O Sr. Santos coletou relatos de moradores locais que confirmaram que houve pelo menos dois ataques contra o grupo indígena, um em que eles receberam açúcar envenenado (sem data clara), e outro no início dos anos 1990, quando os poucos membros restantes, cerca de seis pessoas, foram quase todos baleados.

“O que aconteceu com seu povo foi um genocídio”, disse Santos. “Isso mostra que estamos falhando como sociedade.”

Há alguns relatos de contato entre a tribo do homem e fazendeiros que se apoderaram da terra a partir da década de 1970, mas a Funai fez contato direto com o último sobrevivente apenas em 1996.

O Sr. Santos, que liderou a expedição da Funai que encontrou o homem, disse que ele foi encontrado escondido em sua cabana.

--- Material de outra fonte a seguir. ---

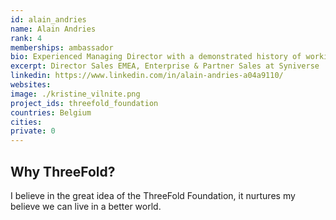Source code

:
 ```yaml
---
id: alain_andries
name: Alain Andries
rank: 4
memberships: ambassador
bio: Experienced Managing Director with a demonstrated history of working in the information services industry since 1995. Skilled in Negotiation, Coaching, Sales and Management. Strong business development professional with a Post-Graduate, focused in Sales and Marketing Management.
excerpt: Director Sales EMEA, Enterprise & Partner Sales at Syniverse
linkedin: https://www.linkedin.com/in/alain-andries-a04a9110/
websites: 
image: ./kristine_vilnite.png
project_ids: threefold_foundation
countries: Belgium
cities: 
private: 0
---
```


## Why ThreeFold?
I believe in the great idea of the ThreeFold Foundation, it nurtures my believe we can live in a better world.
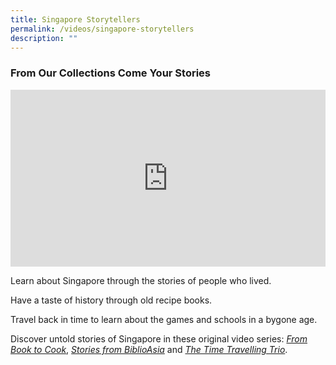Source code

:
 ```yaml
---
title: Singapore Storytellers
permalink: /videos/singapore-storytellers
description: ""
---
```

### From Our Collections Come Your Stories

<style>.embed-container {position: relative; padding-bottom: 56.25%; height: 0; overflow: hidden; max-width: 100%; } .embed-container iframe, .embed-container object, .embed-container embed { position: absolute; top: 0; left: 0; width: 100%; height: 100%; }</style><div class='embed-container'><iframe src='https://www.youtube.com/embed/uxkPlrtnkik' frameborder='0' allowfullscreen></iframe></div> 

Learn about Singapore through the stories of people who lived.   

Have a taste of history through old recipe books. 

Travel back in time to learn about the games and schools in a bygone age. 

Discover untold stories of Singapore in these original video series: *[From Book to Cook](/videos/from-book-to-cook)*, *[Stories from BiblioAsia](/videos/stories-from-biblioasia/)* and [*The Time Travelling Trio*](https://go.gov.sg/nlb-timetravellingtrio).
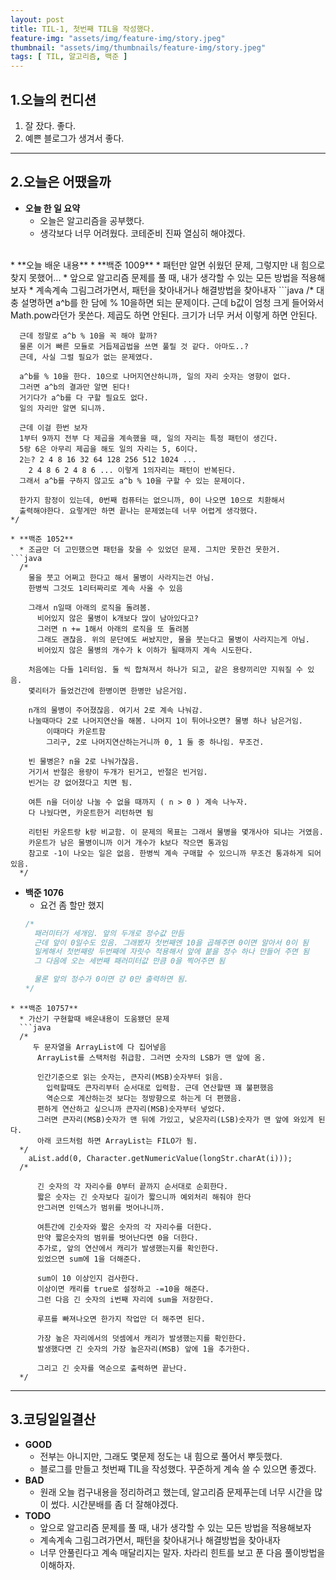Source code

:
 ```yaml
---
layout: post
title: TIL-1, 첫번째 TIL을 작성했다.
feature-img: "assets/img/feature-img/story.jpeg"
thumbnail: "assets/img/thumbnails/feature-img/story.jpeg"
tags: [ TIL, 알고리즘, 백준 ]
---
```


## 1.오늘의 컨디션
1. 잘 잤다. 좋다.
2. 예쁜 블로그가 생겨서 좋다.

***

## 2.오늘은 어땠을까
* **오늘 한 일 요약**  
  * 오늘은 알고리즘을 공부했다.   
  * 생각보다 너무 어려웠다. 코테준비 진짜 열심히 해야겠다.  
<br>
* **오늘 배운 내용**
  * **백준 1009**  
    * 패턴만 알면 쉬웠던 문제, 그렇지만 내 힘으로 찾지 못했어...
    * 앞으로 알고리즘 문제를 풀 때, 내가 생각할 수 있는 모든 방법을 적용해보자
    * 계속계속 그림그려가면서, 패턴을 찾아내거나 해결방법을 찾아내자
  ```java 
    /*
      대충 설명하면 a^b를 한 담에 % 10을하면 되는 문제이다.
        근데 b값이 엄청 크게 들어와서 Math.pow라던가 못쓴다.
        제곱도 하면 안된다. 크기가 너무 커서 이렇게 하면 안된다.

      근데 정말로 a^b % 10을 꼭 해야 할까?
      물론 이거 빠른 모듈로 거듭제곱법을 쓰면 풀릴 것 같다. 아마도..?
      근데, 사실 그럴 필요가 없는 문제였다.
      
      a^b를 % 10을 한다. 10으로 나머지연산하니까, 일의 자리 숫자는 영향이 없다.
      그러면 a^b의 결과만 알면 된다!
      거기다가 a^b를 다 구할 필요도 없다.
      일의 자리만 알면 되니까.

      근데 이걸 한번 보자
      1부터 9까지 전부 다 제곱을 계속했을 때, 일의 자리는 특정 패턴이 생긴다.
      5랑 6은 아무리 제곱을 해도 일의 자리는 5, 6이다.
      2는? 2 4 8 16 32 64 128 256 512 1024 ...
        2 4 8 6 2 4 8 6 ... 이렇게 1의자리는 패턴이 반복된다.
      그래서 a^b를 구하지 않고도 a^b % 10을 구할 수 있는 문제이다.

      한가지 함정이 있는데, 0번째 컴퓨터는 없으니까, 0이 나오면 10으로 치환해서 
      출력해야한다. 요렇게만 하면 끝나는 문제였는데 너무 어렵게 생각했다.
    */  
  ``` 
  * **백준 1052**
    * 조금만 더 고민했으면 패턴을 찾을 수 있었던 문제. 그치만 못한건 못한거.  
  ```java 
    /*
      물을 붓고 어쩌고 한다고 해서 물병이 사라지는건 아님.
      한병씩 그것도 1리터짜리로 계속 사올 수 있음

      그래서 n일때 아래의 로직을 돌려봄. 
        비어있지 않은 물병이 k개보다 많이 남아있다고? 
        그러면 n += 1해서 아래의 로직을 또 돌려봄
        그래도 괜찮음. 위의 문단에도 써놨지만, 물을 붓는다고 물병이 사라지는게 아님.
        비어있지 않은 물병의 개수가 k 이하가 될때까지 계속 시도한다.

      처음에는 다들 1리터임. 둘 씩 합쳐져서 하나가 되고, 같은 용량끼리만 지워질 수 있음.
      몇리터가 들었건간에 한병이면 한병만 남은거임.

      n개의 물병이 주어졌잖음. 여기서 2로 계속 나눠감.
      나눌때마다 2로 나머지연산을 해봄. 나머지 1이 튀어나오면? 물병 하나 남은거임.
          이때마다 카운트함
          그리구, 2로 나머지연산하는거니까 0, 1 둘 중 하나임. 무조건.

      빈 물병은? n을 2로 나눠가잖음. 
      거기서 반절은 용량이 두개가 된거고, 반절은 빈거임. 
      빈거는 걍 없어졌다고 치면 됨.

      여튼 n을 더이상 나눌 수 없을 때까지 ( n > 0 ) 계속 나누자.
      다 나눴다면, 카운트한거 리턴하면 됨

      리턴된 카운트랑 k랑 비교함. 이 문제의 목표는 그래서 물병을 몇개사야 되냐는 거였음.
      카운트가 남은 물병이니까 이거 개수가 k보다 작으면 통과임
      참고로 -1이 나오는 일은 없음. 한병씩 계속 구매할 수 있으니까 무조건 통과하게 되어있음.
    */  
  ``` 
  * **백준 1076**
    * 요건 좀 할만 했지
    ```java 
    /*
      패러미터가 세개임. 앞의 두개로 정수값 만듬
      근데 앞이 0일수도 있음. 그래봤자 첫번째엔 10을 곱해주면 0이면 알아서 0이 됨
      일케해서 첫번째랑 두번째에 자릿수 적용해서 앞에 붙을 정수 하나 만들어 주면 됨
      그 다음에 오는 세번째 패러미터값 만큼 0을 찍어주면 됨

      물론 앞의 정수가 0이면 걍 0만 출력하면 됨.
    */  
  ``` 
  * **백준 10757**
    * 가산기 구현할때 배운내용이 도움됐던 문제
    ```java 
    /*
       두 문자열을 ArrayList에 다 집어넣음
        ArrayList를 스택처럼 취급함. 그러면 숫자의 LSB가 맨 앞에 옴.

        인간기준으로 읽는 숫자는, 큰자리(MSB)숫자부터 읽음.
          입력할때도 큰자리부터 순서대로 입력함. 근데 연산할땐 꽤 불편했음
          역순으로 계산하는것 보다는 정방향으로 하는게 더 편했음.
        편하게 연산하고 싶으니까 큰자리(MSB)숫자부터 넣었다.
        그러면 큰자리(MSB)숫자가 맨 뒤에 가있고, 낮은자리(LSB)숫자가 맨 앞에 와있게 된다.
        아래 코드처럼 하면 ArrayList는 FILO가 됨.
    */
      aList.add(0, Character.getNumericValue(longStr.charAt(i)));
    /*

        긴 숫자의 각 자리수를 0부터 끝까지 순서대로 순회한다.
        짧은 숫자는 긴 숫자보다 길이가 짧으니까 예외처리 해줘야 한다
        안그러면 인덱스가 범위를 벗어나니까.

        여튼간에 긴숫자와 짧은 숫자의 각 자리수를 더한다.
        만약 짧은숫자의 범위를 벗어난다면 0을 더한다.
        추가로, 앞의 연산에서 캐리가 발생했는지를 확인한다. 
        있었으면 sum에 1을 더해준다.

        sum이 10 이상인지 검사한다. 
        이상이면 캐리를 true로 설정하고 -=10을 해준다.
        그런 다음 긴 숫자의 i번째 자리에 sum을 저장한다.

        루프를 빠져나오면 한가지 작업만 더 해주면 된다.

        가장 높은 자리에서의 덧셈에서 캐리가 발생했는지를 확인한다.
        발생했다면 긴 숫자의 가장 높은자리(MSB) 앞에 1을 추가한다.

        그리고 긴 숫자를 역순으로 출력하면 끝난다.
    */  
  ``` 

***

## 3.코딩일일결산
* **GOOD**
  * 전부는 아니지만, 그래도 몇문제 정도는 내 힘으로 풀어서 뿌듯했다.
  * 블로그를 만들고 첫번째 TIL을 작성했다. 꾸준하게 계속 쓸 수 있으면 좋겠다.
* **BAD**
  * 원래 오늘 컴구내용을 정리하려고 했는데, 알고리즘 문제푸는데 너무 시간을 많이 썼다.  시간분배를 좀 더 잘해야겠다.
* **TODO**
  * 앞으로 알고리즘 문제를 풀 때, 내가 생각할 수 있는 모든 방법을 적용해보자
  * 계속계속 그림그려가면서, 패턴을 찾아내거나 해결방법을 찾아내자
  * 너무 안풀린다고 계속 매달리지는 말자. 차라리 힌트를 보고 푼 다음 풀이방법을 이해하자.



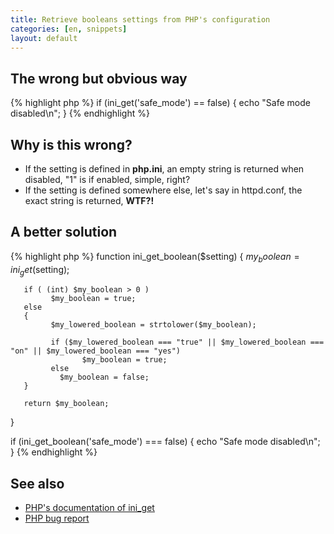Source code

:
 ```yaml
---
title: Retrieve booleans settings from PHP's configuration
categories: [en, snippets]
layout: default
---
```


## The wrong but obvious way

{% highlight php %}
if (ini_get('safe_mode') == false) {
     echo "Safe mode disabled\n";
}
{% endhighlight %}

## Why is this wrong?

* If the setting is defined in __php.ini__, an empty string is returned when 
  disabled, "1" is if enabled, simple, right?
* If the setting is defined somewhere else, let's say in httpd.conf,
  the exact string is returned, __WTF?!__

## A better solution

{% highlight php %}
function ini_get_boolean($setting)
{
       $my_boolean = ini_get($setting);
 
       if ( (int) $my_boolean > 0 )
             $my_boolean = true;
       else
       {
             $my_lowered_boolean = strtolower($my_boolean);
 
             if ($my_lowered_boolean === "true" || $my_lowered_boolean === "on" || $my_lowered_boolean === "yes")
                    $my_boolean = true;
             else
               $my_boolean = false;
       }
 
       return $my_boolean;
}
 
if (ini_get_boolean('safe_mode') === false) {
     echo "Safe mode disabled\n";
}
{% endhighlight %}

## See also

* [PHP's documentation of ini_get](http://fr.php.net/manual/en/function.ini-get.php)
* [PHP bug report](http://bugs.php.net/bug.php?id=52168)
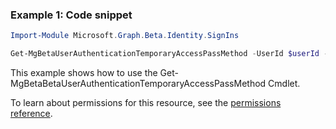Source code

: ### Example 1: Code snippet

```powershellImport-Module Microsoft.Graph.Beta.Identity.SignIns

Get-MgBetaUserAuthenticationTemporaryAccessPassMethod -UserId $userId -TemporaryAccessPassAuthenticationMethodId $temporaryAccessPassAuthenticationMethodId
```
This example shows how to use the Get-MgBetaBetaUserAuthenticationTemporaryAccessPassMethod Cmdlet.
To learn about permissions for this resource, see the [permissions reference](/graph/permissions-reference).

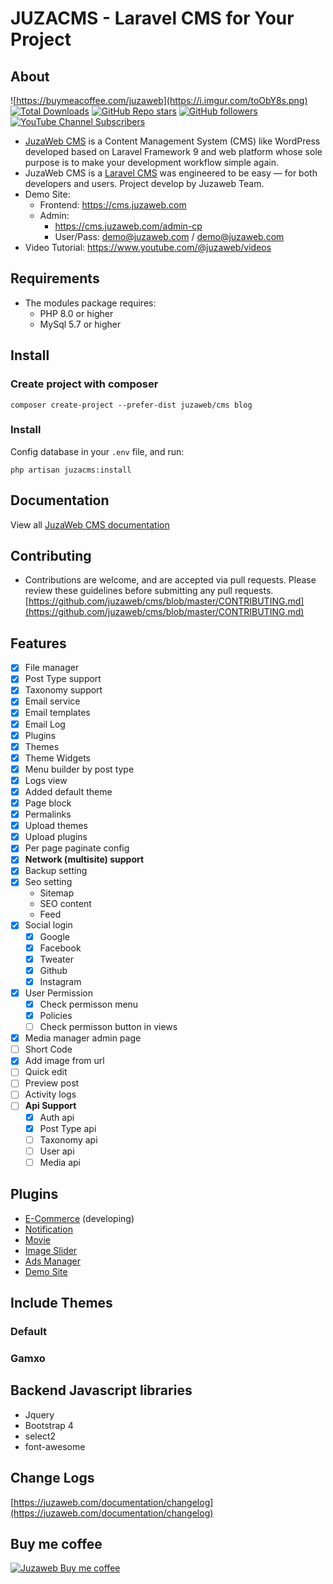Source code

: JUZACMS - Laravel CMS for Your Project
=====================================

## About
![https://buymeacoffee.com/juzaweb](https://i.imgur.com/toObY8s.png)
[![Total Downloads](https://img.shields.io/packagist/dt/juzaweb/cms.svg?style=social)](https://packagist.org/packages/juzaweb/cms)
[![GitHub Repo stars](https://img.shields.io/github/stars/juzaweb/cms?style=social)](https://github.com/juzaweb/cms)
[![GitHub followers](https://img.shields.io/github/followers/juzaweb?style=social)](https://github.com/juzaweb)
[![YouTube Channel Subscribers](https://img.shields.io/youtube/channel/subscribers/UCo6Dz9HjjBOJpgWsxkln0-A?style=social)](https://www.youtube.com/@juzaweb)

- [JuzaWeb CMS](https://juzaweb.com) is a Content Management System (CMS) like WordPress developed based on Laravel Framework 9 and web platform whose sole purpose is to make your development workflow simple again. 
- JuzaWeb CMS is a [Laravel CMS](https://juzaweb.com) was engineered to be easy — for both developers and users. Project develop by Juzaweb Team.
- Demo Site: 
    - Frontend: https://cms.juzaweb.com
    - Admin: 
        - https://cms.juzaweb.com/admin-cp 
        - User/Pass: demo@juzaweb.com / demo@juzaweb.com
- Video Tutorial: https://www.youtube.com/@juzaweb/videos

## Requirements
- The modules package requires:
    - PHP 8.0 or higher
    - MySql 5.7 or higher

## Install
### Create project with composer
```
composer create-project --prefer-dist juzaweb/cms blog
```
### Install

Config database in your `.env` file, and run:

```
php artisan juzacms:install
```

## Documentation
View all [JuzaWeb CMS documentation](https://juzaweb.com/documentation/plugin/cms/start/installation)

## Contributing
- Contributions are welcome, and are accepted via pull requests. Please review these guidelines before submitting any pull requests.
[https://github.com/juzaweb/cms/blob/master/CONTRIBUTING.md](https://github.com/juzaweb/cms/blob/master/CONTRIBUTING.md)

## Features
- [x] File manager
- [x] Post Type support
- [x] Taxonomy support
- [x] Email service
- [x] Email templates
- [x] Email Log
- [x] Plugins
- [x] Themes
- [x] Theme Widgets
- [x] Menu builder by post type
- [x] Logs view
- [x] Added default theme
- [x] Page block
- [x] Permalinks
- [x] Upload themes
- [x] Upload plugins
- [x] Per page paginate config
- [x] **Network (multisite) support**
- [x] Backup setting
- [x] Seo setting
  - Sitemap
  - SEO content
  - Feed
- [x] Social login
  - [x] Google
  - [x] Facebook
  - [x] Tweater
  - [x] Github
  - [x] Instagram
- [x] User Permission
  - [x] Check permisson menu
  - [x] Policies
  - [ ] Check permisson button in views
- [x] Media manager admin page
- [ ] Short Code
- [x] Add image from url
- [ ] Quick edit
- [ ] Preview post
- [ ] Activity logs
- [ ] **Api Support**
  - [x] Auth api
  - [x] Post Type api
  - [ ] Taxonomy api
  - [ ] User api
  - [ ] Media api

## Plugins
* [E-Commerce](https://github.com/juzaweb/ecommerce) (developing)
* [Notification](https://github.com/juzaweb/notification)
* [Movie](https://github.com/juzaweb/movie)
* [Image Slider](https://github.com/juzaweb/image-slider)
* [Ads Manager](https://github.com/juzaweb/ads-manager)
* [Demo Site](https://github.com/juzaweb/demo-site)

## Include Themes
### Default
### Gamxo

## Backend Javascript libraries
- Jquery
- Bootstrap 4
- select2
- font-awesome

## Change Logs
[https://juzaweb.com/documentation/changelog](https://juzaweb.com/documentation/changelog)

## Buy me coffee
[![Juzaweb Buy me coffee](https://i.imgur.com/MAqboRu.png)](https://buymeacoffee.com/juzaweb)
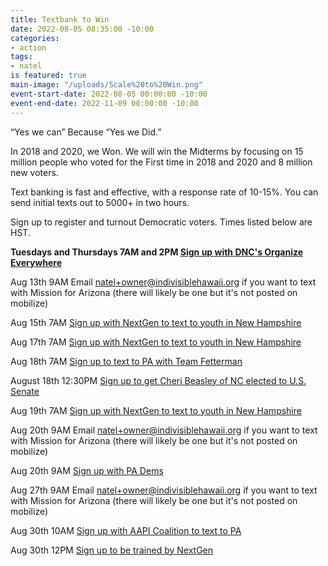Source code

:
 ```yaml
---
title: Textbank to Win
date: 2022-08-05 08:35:00 -10:00
categories:
- action
tags:
- natel
is featured: true
main-image: "/uploads/Scale%20to%20Win.png"
event-start-date: 2022-08-05 00:00:00 -10:00
event-end-date: 2022-11-09 00:00:00 -10:00
---
```


“Yes we can” Because “Yes we Did.”

In 2018 and 2020, we Won. We will win the Midterms by focusing on 15 million people who voted for the First time in 2018 and 2020 and 8 million new voters.

Text banking is fast and effective, with a response rate of 10-15%. You can send initial texts out to 5000+ in two hours. 

Sign up to register and turnout Democratic voters. Times listed below are HST.

**Tuesdays and Thursdays 7AM and 2PM [Sign up with DNC's Organize Everywhere](https://events.democrats.org/event/418266/)**

Aug 13th 9AM Email natel+owner@indivisiblehawaii.org if you want to text with Mission for Arizona (there will likely be one but it's not posted on mobilize)

Aug 15th 7AM [Sign up with NextGen to text to youth in New Hampshire](https://www.mobilize.us/nextgen/event/487770/)

Aug 17th 7AM [Sign up with NextGen to text to youth in New Hampshire](https://www.mobilize.us/nextgen/event/487770/)

Aug 18th 7AM [Sign up to text to PA with Team Fetterman](https://www.mobilize.us/johnfettermanforsenate/event/475576/)

August 18th 12:30PM [Sign up to get Cheri Beasley of NC elected to U.S. Senate](https://www.mobilize.us/blueunityin2022/event/485365/)

Aug 19th 7AM [Sign up with NextGen to text to youth in New Hampshire](https://www.mobilize.us/nextgen/event/487770/)

Aug 20th 9AM Email natel+owner@indivisiblehawaii.org if you want to text with Mission for Arizona (there will likely be one but it's not posted on mobilize)

Aug 20th 9AM [Sign up with PA Dems](https://www.mobilize.us/allinpa/event/488234/)

Aug 27th 9AM Email natel+owner@indivisiblehawaii.org if you want to text with Mission for Arizona (there will likely be one but it's not posted on mobilize)

Aug 30th 10AM [Sign up with AAPI Coalition to text to PA](https://www.mobilize.us/allinpa/event/488409/)

Aug 30th 12PM [Sign up to be trained by NextGen](https://www.mobilize.us/nextgen/event/483762/)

“Nós viajamos pela região para encontrar sua casa onde ele estava se refugiando”, disse Santos. “Tentamos estabelecer uma conversa e oferecemos milho e flechas, mas ele estava apavorado e muito agressivo. A partir deste momento, tivemos que respeitar seu isolamento”.

Um ano depois, a Funai restringiu o acesso ao território para evitar a incursão de madeireiros e pecuaristas. O decreto de proteção permanece ativo até 2025.

O índio fugia ao reconhecer a presença de qualquer agente patrulhando a área e era conhecido pelos agentes da Funai e pela mídia brasileira como o Homem do Buraco porque cavou dezenas de buracos de 3 metros na terra.

“Os adornos e utensílios que ele usava eram semelhantes aos de grupos indígenas de toda a região”, disse Santos. “A única coisa que o diferencia é a existência desses buracos.”

Alguns dos buracos cavados do lado de fora das cabanas continham pontas de lança afiadas, que as autoridades acreditam serem destinadas à caça; outros dentro das cabanas tinham arranhões.

“Esta foi talvez uma indicação de que eles tinham um significado místico”, disse Santos.

Mesmo com as proteções em vigor, o território sofreu desmatamento generalizado até cerca de 13 anos atrás. Os ataques ao último sobrevivente também continuaram, incluindo um por homens armados em 2009, de acordo com as notícias locais.

“Enquanto você está dirigindo para o território Tanaru, onde o homem vivia, o que me impressionou foi como estava completamente despido de árvores, com enormes áreas de criação de gado”, disse Fiona Watson, diretora de pesquisa da Survival International, uma organização de direitos humanos com sede em Londres. .

A Sra. Watson acompanhou agentes da Funai em uma expedição em 2005 para confirmar que o homem ainda estava vivo e monitorar a área em busca de sinais de atividade ilegal.

“Para mim, ele era esse símbolo de resistência e resiliência: ser capaz de sobreviver sozinho, não falar com ninguém e evitar qualquer contato, talvez por tristeza ou determinação”, disse Watson.

Flávia Milhorance reportado do Rio de Janeiro, e André Spigariol de Brasília, Brasil.